Harris declined to attend Netanyahu’s joint address later this week, Axios journalist Juliegrace Brufke reported Monday. And the decision was made before Joe Biden announced he was withdrawing from the 2024 race.
The vice president would have sat directly behind Netanyahu’s podium during the Wednesday event. Instead, last week, Biden’s campaign had scheduled her to speak in Indianapolis.
“That probably wasn’t an accident,” a former senior administration official told The Times of Israel. The source theorized that Biden may keep Harris away from the White House while Netanyahu is in town to avoid images that feature Harris associating with the Israeli prime minister. This would mark a significant shift in U.S. policy, if appearing with Netanyahu is suddenly viewed as a bad thing.

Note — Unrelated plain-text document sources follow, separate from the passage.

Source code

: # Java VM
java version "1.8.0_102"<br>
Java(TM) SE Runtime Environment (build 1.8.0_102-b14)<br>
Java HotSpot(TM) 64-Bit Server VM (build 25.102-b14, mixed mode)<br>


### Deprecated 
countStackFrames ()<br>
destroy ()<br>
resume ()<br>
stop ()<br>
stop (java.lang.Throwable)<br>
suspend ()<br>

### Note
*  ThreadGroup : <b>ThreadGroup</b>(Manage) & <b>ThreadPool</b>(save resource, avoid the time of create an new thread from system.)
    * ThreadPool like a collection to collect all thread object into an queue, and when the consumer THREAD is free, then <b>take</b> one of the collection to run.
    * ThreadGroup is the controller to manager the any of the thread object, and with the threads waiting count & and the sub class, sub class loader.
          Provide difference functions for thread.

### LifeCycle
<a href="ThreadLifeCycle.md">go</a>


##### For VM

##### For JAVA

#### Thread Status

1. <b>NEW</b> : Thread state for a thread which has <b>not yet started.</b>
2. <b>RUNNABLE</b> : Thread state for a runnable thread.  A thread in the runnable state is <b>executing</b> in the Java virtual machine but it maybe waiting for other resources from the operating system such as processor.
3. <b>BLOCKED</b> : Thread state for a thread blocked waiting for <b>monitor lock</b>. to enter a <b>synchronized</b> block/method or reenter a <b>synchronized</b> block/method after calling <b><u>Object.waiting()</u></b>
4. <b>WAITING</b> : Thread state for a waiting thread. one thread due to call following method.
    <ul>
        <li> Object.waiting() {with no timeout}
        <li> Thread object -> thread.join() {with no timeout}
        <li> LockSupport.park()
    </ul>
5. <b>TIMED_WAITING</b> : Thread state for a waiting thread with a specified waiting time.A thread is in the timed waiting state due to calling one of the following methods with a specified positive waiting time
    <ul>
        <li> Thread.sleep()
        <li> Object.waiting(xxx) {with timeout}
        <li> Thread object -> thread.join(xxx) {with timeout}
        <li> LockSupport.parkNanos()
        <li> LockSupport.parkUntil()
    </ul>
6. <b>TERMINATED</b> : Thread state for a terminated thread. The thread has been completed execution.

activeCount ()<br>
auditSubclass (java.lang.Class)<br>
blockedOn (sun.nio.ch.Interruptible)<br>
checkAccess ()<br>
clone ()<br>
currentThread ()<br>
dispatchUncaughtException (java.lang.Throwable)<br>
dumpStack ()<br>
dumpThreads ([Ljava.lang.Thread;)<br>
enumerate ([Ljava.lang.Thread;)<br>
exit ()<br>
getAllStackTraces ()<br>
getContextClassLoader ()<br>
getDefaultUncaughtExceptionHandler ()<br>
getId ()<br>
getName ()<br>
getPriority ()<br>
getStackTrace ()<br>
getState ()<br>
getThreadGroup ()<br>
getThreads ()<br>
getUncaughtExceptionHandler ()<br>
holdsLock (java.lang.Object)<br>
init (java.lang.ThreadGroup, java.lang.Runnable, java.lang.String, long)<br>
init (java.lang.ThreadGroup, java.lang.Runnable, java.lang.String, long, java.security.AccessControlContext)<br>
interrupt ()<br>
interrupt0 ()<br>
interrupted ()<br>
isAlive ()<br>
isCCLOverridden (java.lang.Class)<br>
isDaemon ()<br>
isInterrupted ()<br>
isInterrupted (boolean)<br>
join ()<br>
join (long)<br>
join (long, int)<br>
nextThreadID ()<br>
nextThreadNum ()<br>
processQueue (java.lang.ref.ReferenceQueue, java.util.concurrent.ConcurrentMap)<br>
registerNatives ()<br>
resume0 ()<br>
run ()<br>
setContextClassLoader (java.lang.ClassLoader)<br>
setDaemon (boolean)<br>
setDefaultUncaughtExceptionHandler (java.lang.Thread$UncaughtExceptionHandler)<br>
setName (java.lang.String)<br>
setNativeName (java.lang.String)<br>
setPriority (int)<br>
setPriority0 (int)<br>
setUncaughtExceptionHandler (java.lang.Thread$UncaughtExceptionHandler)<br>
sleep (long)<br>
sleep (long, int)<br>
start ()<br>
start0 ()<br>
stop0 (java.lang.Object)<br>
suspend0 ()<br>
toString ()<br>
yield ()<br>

At the same time, Harris is receiving flack from Zionist organizations over comments she made about student protests in support of Palestine in an interview with The Nation earlier this month. The Zionist Organization of America accused Harris of endorsing “Arab Islamist criminality,” among other racist remarks.
However, a current U.S. official said that a future Harris administration’s policies on Palestine won’t differ much from Biden’s. “Vice President Harris shares President Biden’s support for an iron-clad U.S. commitment to Israel’s security coupled with a commitment to advancing a two-state solution in order to bring an end to this cycle of violence,” the official said, speaking anonymously.
But Biden may also snub Netanyahu. A senior official in his office told reporters that Netanyahu may not meet with the U.S. president after all. Meanwhile, a record number of Democrats are set to boycott Netanyahu’s speech.